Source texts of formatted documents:
Segment Open
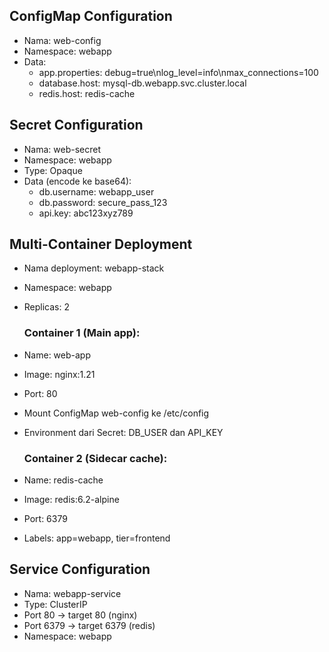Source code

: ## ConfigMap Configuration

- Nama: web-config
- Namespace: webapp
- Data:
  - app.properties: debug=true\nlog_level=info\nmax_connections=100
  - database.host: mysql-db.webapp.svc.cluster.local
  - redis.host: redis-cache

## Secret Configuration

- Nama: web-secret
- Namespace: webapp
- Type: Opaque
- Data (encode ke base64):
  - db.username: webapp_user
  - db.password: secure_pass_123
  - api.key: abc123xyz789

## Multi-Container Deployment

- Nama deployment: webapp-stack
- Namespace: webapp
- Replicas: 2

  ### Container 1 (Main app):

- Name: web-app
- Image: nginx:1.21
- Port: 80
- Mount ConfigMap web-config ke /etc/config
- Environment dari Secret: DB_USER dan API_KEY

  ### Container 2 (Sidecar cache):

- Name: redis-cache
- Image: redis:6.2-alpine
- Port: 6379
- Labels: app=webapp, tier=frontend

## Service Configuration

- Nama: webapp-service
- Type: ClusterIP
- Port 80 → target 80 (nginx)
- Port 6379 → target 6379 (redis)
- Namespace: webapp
Segment Closed
Segment Open
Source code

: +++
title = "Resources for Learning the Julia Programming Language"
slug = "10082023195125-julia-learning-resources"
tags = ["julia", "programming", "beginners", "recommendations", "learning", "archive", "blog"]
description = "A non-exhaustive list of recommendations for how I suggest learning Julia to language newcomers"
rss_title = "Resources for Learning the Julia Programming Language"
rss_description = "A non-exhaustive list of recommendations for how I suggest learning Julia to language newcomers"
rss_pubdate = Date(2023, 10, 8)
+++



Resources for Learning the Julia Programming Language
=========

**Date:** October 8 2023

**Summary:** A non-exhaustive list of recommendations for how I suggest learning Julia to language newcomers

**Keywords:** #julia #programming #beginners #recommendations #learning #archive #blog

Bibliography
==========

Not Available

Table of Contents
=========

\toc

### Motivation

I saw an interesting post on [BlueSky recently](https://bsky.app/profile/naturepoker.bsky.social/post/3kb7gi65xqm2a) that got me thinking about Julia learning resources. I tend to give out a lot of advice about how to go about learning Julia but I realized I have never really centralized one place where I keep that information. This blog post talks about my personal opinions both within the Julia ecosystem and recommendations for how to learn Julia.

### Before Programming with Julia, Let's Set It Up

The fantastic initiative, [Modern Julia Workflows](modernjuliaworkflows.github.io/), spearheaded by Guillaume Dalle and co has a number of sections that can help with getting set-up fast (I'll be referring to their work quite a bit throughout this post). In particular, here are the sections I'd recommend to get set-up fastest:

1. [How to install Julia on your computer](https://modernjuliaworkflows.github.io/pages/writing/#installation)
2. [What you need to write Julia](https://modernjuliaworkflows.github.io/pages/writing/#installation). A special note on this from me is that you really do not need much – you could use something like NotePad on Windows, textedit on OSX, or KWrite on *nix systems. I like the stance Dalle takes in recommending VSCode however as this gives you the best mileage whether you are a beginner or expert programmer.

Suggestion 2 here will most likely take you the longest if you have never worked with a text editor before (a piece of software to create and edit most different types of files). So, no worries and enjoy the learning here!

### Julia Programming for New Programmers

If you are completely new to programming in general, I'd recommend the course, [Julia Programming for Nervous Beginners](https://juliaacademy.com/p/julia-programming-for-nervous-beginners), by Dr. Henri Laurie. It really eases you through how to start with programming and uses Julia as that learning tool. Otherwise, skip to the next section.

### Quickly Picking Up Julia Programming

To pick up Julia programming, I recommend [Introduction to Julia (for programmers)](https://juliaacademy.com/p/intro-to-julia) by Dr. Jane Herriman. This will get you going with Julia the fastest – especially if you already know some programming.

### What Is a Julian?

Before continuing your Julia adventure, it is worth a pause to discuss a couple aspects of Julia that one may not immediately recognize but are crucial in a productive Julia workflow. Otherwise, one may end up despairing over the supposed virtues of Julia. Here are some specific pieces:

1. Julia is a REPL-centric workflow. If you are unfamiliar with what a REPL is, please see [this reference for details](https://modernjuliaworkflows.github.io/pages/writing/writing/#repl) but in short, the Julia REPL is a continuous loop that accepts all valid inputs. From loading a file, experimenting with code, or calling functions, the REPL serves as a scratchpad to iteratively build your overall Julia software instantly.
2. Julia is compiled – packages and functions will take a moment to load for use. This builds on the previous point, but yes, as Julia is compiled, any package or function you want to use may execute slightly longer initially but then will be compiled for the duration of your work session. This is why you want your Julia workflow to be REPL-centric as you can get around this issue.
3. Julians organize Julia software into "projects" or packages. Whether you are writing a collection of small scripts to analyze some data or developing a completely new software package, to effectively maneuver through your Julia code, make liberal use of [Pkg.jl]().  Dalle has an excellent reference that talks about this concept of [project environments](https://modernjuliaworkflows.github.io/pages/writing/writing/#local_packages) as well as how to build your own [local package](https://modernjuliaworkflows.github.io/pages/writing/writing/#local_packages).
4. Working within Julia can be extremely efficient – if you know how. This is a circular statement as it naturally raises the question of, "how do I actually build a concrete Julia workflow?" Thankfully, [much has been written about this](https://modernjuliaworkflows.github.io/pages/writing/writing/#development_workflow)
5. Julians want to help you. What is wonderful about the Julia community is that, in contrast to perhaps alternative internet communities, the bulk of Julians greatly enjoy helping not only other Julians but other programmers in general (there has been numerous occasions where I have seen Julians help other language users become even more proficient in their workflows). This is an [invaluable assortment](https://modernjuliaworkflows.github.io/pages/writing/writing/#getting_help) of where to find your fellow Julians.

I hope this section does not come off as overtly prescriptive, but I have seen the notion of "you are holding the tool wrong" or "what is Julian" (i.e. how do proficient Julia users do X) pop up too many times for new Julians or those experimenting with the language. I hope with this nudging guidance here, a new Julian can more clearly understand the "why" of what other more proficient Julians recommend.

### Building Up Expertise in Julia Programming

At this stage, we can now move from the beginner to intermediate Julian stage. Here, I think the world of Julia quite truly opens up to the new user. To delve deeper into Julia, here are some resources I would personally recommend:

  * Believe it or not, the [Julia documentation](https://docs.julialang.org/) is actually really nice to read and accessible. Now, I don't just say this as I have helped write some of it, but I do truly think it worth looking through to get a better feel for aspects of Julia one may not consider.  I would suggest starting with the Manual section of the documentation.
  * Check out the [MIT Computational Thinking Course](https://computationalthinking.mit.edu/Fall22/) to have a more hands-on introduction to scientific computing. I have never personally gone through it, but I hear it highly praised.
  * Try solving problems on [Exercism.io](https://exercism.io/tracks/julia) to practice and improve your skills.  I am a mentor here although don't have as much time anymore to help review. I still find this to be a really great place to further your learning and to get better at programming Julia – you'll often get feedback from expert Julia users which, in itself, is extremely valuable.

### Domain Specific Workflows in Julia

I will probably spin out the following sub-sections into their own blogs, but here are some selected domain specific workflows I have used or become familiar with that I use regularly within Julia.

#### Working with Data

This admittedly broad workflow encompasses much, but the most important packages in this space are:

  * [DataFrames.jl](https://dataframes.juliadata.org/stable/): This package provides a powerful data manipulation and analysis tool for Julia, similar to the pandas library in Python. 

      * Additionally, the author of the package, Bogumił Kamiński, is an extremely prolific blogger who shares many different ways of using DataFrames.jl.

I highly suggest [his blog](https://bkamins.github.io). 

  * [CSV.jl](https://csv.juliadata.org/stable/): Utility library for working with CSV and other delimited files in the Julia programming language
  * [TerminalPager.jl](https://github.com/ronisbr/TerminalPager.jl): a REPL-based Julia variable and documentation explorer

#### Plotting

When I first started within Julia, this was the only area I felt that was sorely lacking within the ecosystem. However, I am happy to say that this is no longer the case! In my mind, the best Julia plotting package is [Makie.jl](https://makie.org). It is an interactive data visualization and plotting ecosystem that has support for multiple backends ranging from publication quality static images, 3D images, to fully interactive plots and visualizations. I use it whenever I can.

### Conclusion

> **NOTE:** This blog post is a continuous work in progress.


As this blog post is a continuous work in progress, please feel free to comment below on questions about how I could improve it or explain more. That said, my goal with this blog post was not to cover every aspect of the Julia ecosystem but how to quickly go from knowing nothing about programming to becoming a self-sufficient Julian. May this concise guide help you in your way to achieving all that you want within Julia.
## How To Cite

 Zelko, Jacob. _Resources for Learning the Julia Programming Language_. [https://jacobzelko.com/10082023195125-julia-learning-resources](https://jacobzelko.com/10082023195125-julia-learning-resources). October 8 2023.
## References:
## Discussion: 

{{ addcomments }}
Segment Closed
Segment Open
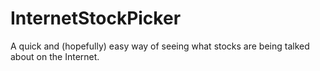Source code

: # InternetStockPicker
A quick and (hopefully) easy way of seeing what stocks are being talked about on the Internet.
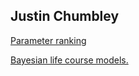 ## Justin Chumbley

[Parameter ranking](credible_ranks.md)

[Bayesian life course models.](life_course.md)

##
Segment Closed
Using the records above, restate word for word the lines from the one with "When I first" through the one with "work in progress.", both included.

When I first started within Julia, this was the only area I felt that was sorely lacking within the ecosystem. However, I am happy to say that this is no longer the case! In my mind, the best Julia plotting package is [Makie.jl](https://makie.org). It is an interactive data visualization and plotting ecosystem that has support for multiple backends ranging from publication quality static images, 3D images, to fully interactive plots and visualizations. I use it whenever I can.

### Conclusion

> **NOTE:** This blog post is a continuous work in progress.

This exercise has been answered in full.